Originally posted by stevewig One of the most used terms in American politics is the "Middle Class".
This term is usually used with a kind of reverence and the term is never challenged or used to cast any negative connotation. Therefor I pickup on the fact that it is a desirable "class" to belong to and that it is a class that all electioneering politicians need to speak to, must speak to and do speak to.
What is more it is a class that everyone appears to think that they are a member of?
Broadly speaking and from my old European roots, the Upper-class were the Aristocrats/Royalty, the Middle-class were the owners of business and the Working Class provided the labor.
This also became ambiguous when Bank Managers and factory Supervisors, for example, promoted themselves without justification to the middle-class (because they didn't consider themselves working class any more) and then it was the engineers etc., etc., until the term becomes virtually meaningless.
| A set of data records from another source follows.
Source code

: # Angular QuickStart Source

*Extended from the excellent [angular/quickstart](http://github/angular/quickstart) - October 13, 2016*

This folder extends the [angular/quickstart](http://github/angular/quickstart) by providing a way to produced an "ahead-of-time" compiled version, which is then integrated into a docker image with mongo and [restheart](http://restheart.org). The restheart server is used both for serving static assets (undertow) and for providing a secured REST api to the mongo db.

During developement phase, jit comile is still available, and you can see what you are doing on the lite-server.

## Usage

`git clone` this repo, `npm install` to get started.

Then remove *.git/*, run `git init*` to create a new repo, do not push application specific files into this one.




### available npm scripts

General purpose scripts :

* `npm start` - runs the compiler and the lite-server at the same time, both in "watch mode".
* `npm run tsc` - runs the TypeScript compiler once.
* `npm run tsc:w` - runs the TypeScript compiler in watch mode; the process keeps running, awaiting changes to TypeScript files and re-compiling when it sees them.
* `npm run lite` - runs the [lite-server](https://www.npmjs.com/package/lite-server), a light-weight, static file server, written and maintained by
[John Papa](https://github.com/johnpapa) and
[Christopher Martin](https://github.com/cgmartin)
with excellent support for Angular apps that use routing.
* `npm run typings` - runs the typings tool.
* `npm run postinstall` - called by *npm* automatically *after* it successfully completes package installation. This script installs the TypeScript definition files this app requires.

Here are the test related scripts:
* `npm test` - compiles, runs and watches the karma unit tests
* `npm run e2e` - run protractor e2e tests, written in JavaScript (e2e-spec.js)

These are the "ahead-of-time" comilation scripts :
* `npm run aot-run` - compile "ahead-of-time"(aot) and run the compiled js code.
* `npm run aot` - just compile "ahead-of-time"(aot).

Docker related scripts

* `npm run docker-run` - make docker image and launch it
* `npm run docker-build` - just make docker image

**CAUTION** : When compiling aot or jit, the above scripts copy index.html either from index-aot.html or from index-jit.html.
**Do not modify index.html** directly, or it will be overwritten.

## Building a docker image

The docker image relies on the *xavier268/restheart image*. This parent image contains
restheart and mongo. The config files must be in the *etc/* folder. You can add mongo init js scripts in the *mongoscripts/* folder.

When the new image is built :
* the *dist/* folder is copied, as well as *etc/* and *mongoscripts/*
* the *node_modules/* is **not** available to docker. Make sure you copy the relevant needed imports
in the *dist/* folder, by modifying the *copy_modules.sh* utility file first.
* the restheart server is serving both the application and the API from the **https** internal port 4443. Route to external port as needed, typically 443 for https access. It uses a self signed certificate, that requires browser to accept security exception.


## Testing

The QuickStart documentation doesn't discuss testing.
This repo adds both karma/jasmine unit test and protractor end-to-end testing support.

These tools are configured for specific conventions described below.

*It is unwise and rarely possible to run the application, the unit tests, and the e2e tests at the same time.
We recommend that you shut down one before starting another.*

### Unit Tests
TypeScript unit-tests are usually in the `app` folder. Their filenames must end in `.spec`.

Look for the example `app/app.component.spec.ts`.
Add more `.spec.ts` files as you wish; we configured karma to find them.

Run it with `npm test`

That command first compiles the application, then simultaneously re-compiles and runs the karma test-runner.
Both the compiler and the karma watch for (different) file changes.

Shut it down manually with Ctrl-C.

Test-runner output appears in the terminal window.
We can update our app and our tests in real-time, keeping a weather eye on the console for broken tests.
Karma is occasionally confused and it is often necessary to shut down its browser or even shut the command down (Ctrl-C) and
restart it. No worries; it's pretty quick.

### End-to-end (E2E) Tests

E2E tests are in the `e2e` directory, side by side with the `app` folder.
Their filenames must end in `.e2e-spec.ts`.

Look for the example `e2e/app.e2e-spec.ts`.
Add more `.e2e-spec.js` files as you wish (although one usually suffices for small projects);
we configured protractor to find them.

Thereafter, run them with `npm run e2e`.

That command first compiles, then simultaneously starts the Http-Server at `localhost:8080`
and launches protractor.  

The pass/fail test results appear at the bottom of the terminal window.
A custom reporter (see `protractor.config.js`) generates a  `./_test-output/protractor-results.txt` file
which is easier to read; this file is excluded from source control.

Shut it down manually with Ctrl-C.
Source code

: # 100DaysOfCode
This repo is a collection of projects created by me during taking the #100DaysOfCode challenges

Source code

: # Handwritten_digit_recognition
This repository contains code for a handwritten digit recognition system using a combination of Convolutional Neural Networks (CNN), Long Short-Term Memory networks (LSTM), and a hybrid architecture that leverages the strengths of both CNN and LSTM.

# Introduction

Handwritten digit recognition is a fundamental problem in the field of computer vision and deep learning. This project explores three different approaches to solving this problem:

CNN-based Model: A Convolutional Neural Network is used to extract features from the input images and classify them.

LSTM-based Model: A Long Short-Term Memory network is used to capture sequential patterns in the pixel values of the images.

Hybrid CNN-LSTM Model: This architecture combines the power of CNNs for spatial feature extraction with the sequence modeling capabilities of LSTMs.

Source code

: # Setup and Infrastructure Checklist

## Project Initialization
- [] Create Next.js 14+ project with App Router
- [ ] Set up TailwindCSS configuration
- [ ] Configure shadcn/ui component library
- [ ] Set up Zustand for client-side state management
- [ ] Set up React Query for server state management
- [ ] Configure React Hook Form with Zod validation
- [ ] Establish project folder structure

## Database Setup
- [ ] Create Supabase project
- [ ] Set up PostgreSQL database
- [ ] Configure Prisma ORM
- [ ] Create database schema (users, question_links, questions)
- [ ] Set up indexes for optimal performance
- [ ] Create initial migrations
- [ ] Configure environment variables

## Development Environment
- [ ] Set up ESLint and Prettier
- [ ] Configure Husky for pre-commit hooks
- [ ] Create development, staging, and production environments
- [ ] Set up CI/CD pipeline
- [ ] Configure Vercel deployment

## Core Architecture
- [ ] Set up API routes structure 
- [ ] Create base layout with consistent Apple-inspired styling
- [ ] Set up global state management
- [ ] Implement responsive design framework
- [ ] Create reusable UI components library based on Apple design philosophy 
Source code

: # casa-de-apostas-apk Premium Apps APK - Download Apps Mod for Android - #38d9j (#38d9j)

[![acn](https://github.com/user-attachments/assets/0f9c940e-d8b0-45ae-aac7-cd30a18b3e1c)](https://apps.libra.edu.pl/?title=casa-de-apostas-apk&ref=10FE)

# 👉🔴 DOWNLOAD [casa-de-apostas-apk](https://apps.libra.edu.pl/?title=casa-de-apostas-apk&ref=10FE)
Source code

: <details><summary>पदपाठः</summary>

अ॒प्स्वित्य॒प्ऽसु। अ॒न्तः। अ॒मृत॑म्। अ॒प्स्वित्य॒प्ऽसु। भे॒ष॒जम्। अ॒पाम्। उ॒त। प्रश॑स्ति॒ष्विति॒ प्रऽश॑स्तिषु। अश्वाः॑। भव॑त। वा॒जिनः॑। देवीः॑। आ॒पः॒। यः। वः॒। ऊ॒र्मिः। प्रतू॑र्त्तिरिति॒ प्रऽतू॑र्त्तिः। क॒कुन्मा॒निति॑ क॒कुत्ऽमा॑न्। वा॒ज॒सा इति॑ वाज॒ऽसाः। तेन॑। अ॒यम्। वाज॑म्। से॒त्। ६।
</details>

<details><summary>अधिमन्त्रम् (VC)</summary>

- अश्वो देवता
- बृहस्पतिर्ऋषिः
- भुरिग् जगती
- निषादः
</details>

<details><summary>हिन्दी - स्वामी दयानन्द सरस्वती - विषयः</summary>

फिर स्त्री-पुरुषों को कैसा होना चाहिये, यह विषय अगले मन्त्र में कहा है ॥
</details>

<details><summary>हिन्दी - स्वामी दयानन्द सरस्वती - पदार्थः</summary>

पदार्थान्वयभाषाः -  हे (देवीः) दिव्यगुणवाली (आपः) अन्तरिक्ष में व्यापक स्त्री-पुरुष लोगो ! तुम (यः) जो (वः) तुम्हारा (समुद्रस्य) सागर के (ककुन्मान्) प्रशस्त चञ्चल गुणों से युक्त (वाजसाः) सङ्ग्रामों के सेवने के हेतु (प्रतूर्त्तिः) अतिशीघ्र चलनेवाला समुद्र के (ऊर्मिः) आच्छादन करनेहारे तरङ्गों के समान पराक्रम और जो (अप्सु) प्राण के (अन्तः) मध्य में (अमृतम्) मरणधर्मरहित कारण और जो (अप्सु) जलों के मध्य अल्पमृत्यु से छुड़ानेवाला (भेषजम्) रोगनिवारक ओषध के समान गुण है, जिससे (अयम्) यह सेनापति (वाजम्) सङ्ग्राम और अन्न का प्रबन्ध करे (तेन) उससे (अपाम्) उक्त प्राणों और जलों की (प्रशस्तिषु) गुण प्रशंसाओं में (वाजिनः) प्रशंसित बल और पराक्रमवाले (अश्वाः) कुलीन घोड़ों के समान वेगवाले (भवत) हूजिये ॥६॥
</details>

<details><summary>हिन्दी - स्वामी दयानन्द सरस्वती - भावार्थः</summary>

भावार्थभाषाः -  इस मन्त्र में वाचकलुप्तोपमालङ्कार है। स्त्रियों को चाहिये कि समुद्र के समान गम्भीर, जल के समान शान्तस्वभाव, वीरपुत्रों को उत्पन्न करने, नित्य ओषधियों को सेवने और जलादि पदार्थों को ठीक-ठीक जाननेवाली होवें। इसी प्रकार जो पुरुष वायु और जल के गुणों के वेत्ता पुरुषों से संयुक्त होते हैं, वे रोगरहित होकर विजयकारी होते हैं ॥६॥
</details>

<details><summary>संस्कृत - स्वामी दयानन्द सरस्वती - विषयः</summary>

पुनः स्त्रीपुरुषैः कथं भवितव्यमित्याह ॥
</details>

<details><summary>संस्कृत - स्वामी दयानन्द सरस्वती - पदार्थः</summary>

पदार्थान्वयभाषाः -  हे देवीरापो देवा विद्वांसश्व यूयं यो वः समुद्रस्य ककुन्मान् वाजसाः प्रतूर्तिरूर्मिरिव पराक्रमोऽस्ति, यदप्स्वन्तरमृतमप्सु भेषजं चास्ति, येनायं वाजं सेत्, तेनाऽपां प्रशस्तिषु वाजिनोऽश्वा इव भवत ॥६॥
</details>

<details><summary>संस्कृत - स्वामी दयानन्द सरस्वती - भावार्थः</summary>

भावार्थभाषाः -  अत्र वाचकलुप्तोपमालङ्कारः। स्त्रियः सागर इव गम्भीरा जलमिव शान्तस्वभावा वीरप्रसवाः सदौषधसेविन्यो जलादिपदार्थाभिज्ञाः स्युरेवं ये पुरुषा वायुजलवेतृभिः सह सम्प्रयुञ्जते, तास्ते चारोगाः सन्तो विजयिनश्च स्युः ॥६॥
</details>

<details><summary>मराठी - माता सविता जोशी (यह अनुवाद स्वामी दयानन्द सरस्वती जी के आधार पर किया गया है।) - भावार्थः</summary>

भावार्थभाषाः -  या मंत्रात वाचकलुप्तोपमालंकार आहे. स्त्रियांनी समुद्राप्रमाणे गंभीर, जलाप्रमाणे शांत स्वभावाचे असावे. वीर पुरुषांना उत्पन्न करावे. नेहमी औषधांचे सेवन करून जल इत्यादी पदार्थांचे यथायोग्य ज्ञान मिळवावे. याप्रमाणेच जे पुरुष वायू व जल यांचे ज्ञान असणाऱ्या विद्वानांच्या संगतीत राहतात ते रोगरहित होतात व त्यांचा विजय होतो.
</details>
You tend to end up with only union workers considering themselves to be working class.
So, to get back to my original question who is the Middle Class in the USA and, just as important, who is NOT a member of this esteemed group (example: Joe the Plumber)?
Finally, who is the working-class?
Wiki muddles it best...........
American middle class - Wikipedia, the free encyclopedia
Class warfare.........
http://en.wikipedia.org/wiki/Income_inequality_in_the_United_States Quote: Several economists have demonstrated that income inequality has grown more rapidly under Republican administrations than under Democratic administrations. Income-tax policy has been cited as one of several factors that contributed to inequality. Republican President Ronald Reagan reduced the top marginal tax rate from over 70 to 28 percent during his tenure in office, which greatly contrasted with the very high top marginal tax rates in place during the period of great income equality, the “Great Compression”. [55]
Larry Bartels, a Princeton political scientist, looked at average annual pre-tax income growth from 1948 to 2005, which encompassed most of the egalitarian Great Compression and the entire inegalitarian Great Divergence (up until the time he did his research) and published his findings in the book Unequal Democracy: The Political Economy of the New Gilded Age (Princeton University Press: 2008). His calculations showed that pre-tax income increased overall about 1.42 percent for people in the lowest quintile of the population and 2 percent for those in the top 5%. His research did suggest that income inequality increased under Republican administration and not under Democratic administration. Timothy Noah in the series “The United States of Inequality” summarized Bartels's findings below:
“ “In Democrat-world, pre-tax income increased 2.64 percent annually for the poor and lower-middle-class and 2.12 percent annually for the upper-middle-class and rich. There was no Great Divergence. Instead, the Great Compression—the egalitarian income trend that prevailed through the 1940s, 1950s, and 1960s—continued to the present, albeit with incomes converging less rapidly than before. In Republican-world, meanwhile, pre-tax income increased 0.43 percent annually for the poor and lower-middle-class and 1.90 percent for the upper-middle-class and rich. Not only did the Great Divergence occur; it was more greatly divergent. Also of note: In Democrat-world pre-tax income increased faster than in the real world not just for the 20th percentile but also for the 40th, 60th, and 80th. We were all richer and more equal! But in Republican-world, pre-tax income increased slower than in the real world not just for the 20th percentile but also for the 40th, 60th, and 80th. We were all poorer and less equal! Democrats also produced marginally faster income growth than Republicans at the 95th percentile, but the difference wasn't statistically significant.”[56]